• Supplied data:
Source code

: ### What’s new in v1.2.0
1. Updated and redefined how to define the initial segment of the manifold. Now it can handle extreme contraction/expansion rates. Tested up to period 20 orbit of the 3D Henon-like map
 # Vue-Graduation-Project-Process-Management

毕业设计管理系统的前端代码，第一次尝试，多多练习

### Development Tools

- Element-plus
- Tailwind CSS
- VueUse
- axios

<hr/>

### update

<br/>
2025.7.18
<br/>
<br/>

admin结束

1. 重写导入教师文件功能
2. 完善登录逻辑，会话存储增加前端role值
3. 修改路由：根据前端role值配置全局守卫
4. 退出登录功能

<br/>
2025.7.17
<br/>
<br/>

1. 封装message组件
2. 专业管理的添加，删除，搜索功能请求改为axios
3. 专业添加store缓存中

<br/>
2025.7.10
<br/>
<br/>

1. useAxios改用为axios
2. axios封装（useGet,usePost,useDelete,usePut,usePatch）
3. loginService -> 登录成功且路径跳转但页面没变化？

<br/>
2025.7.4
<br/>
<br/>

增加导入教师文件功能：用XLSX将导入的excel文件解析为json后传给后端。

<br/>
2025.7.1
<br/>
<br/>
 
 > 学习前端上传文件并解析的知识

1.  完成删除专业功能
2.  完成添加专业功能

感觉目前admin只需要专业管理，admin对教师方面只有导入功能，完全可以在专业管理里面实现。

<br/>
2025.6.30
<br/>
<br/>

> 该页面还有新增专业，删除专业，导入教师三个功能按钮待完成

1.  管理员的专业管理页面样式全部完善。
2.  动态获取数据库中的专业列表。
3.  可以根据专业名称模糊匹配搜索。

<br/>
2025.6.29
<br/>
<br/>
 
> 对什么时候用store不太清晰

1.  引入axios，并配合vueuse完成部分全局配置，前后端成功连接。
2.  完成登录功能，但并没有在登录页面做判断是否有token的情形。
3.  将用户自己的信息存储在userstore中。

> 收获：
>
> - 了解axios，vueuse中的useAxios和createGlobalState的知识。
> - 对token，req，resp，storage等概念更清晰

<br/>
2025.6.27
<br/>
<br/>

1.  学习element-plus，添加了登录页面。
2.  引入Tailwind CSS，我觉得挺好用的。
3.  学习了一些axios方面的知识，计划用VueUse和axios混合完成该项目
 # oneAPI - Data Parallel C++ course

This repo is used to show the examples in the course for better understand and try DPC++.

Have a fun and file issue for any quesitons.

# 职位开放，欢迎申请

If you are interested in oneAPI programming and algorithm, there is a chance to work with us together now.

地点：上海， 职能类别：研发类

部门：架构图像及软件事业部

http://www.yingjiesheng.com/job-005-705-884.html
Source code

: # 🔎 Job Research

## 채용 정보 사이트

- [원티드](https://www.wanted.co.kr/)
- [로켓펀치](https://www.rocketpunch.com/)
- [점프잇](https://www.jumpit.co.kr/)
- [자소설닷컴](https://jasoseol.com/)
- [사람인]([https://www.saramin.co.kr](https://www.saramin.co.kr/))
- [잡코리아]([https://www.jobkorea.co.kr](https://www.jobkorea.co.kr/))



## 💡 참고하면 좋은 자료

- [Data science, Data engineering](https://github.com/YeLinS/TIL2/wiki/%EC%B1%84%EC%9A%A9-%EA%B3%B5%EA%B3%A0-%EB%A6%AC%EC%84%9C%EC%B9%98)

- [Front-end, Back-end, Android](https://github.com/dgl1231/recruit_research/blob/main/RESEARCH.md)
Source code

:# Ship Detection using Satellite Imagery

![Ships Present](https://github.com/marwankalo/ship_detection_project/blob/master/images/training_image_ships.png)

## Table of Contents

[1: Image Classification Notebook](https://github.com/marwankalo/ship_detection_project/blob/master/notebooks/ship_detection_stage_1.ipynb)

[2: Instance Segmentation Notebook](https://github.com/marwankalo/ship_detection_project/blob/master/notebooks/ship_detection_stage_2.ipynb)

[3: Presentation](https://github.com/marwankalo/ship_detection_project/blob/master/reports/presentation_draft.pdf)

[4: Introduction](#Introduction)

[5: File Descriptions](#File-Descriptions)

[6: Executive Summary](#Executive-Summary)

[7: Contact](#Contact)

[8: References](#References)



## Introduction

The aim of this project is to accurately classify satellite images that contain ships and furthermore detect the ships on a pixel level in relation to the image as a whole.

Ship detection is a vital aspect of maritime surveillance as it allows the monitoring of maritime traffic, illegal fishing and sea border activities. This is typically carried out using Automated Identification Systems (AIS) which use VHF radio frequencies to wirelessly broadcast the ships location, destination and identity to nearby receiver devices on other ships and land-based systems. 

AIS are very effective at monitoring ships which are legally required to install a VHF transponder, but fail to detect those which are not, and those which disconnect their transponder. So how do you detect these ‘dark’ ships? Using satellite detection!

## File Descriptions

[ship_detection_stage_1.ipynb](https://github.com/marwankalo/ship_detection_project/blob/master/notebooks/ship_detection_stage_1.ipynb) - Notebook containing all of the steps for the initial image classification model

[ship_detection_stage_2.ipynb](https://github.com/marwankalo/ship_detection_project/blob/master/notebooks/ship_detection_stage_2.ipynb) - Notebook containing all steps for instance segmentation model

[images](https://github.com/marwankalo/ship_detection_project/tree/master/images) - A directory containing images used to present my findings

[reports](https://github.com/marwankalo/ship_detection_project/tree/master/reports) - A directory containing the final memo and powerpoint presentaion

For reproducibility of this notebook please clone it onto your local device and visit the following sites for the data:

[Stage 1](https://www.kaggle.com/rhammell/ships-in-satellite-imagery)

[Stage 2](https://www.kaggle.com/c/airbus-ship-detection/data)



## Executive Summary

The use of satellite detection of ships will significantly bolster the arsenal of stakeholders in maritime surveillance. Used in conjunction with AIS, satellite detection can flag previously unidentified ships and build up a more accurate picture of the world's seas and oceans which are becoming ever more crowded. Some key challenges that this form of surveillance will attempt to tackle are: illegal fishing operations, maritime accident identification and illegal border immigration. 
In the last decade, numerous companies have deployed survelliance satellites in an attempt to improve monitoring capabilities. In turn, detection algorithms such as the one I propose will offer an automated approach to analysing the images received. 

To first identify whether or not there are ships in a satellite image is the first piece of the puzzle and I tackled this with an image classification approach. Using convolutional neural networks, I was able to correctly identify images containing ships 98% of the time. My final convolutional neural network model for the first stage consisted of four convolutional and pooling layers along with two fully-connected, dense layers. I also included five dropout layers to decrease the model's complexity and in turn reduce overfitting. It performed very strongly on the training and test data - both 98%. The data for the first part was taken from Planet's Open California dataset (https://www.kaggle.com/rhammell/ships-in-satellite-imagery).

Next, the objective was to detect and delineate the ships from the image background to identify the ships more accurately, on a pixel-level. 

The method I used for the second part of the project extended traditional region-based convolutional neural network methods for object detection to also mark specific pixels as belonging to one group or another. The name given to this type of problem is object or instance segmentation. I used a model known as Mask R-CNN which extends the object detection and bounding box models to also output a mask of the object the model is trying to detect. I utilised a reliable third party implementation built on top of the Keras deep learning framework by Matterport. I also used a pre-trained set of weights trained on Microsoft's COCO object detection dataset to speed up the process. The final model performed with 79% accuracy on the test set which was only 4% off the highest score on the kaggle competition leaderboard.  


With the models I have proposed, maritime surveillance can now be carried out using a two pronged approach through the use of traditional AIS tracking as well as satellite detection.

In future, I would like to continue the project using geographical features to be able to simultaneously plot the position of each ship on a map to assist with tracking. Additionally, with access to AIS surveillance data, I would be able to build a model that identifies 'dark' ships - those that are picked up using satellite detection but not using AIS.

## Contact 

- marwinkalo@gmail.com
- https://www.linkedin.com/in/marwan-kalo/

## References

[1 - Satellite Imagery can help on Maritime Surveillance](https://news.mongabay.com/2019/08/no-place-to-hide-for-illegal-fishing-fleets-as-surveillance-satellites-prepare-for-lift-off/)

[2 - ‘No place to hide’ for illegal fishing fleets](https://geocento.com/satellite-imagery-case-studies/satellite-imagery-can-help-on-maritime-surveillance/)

• Assignment:
Based on the material above, how many lines contain the string "oneAPI"? State the number alone.

• Expected output:
2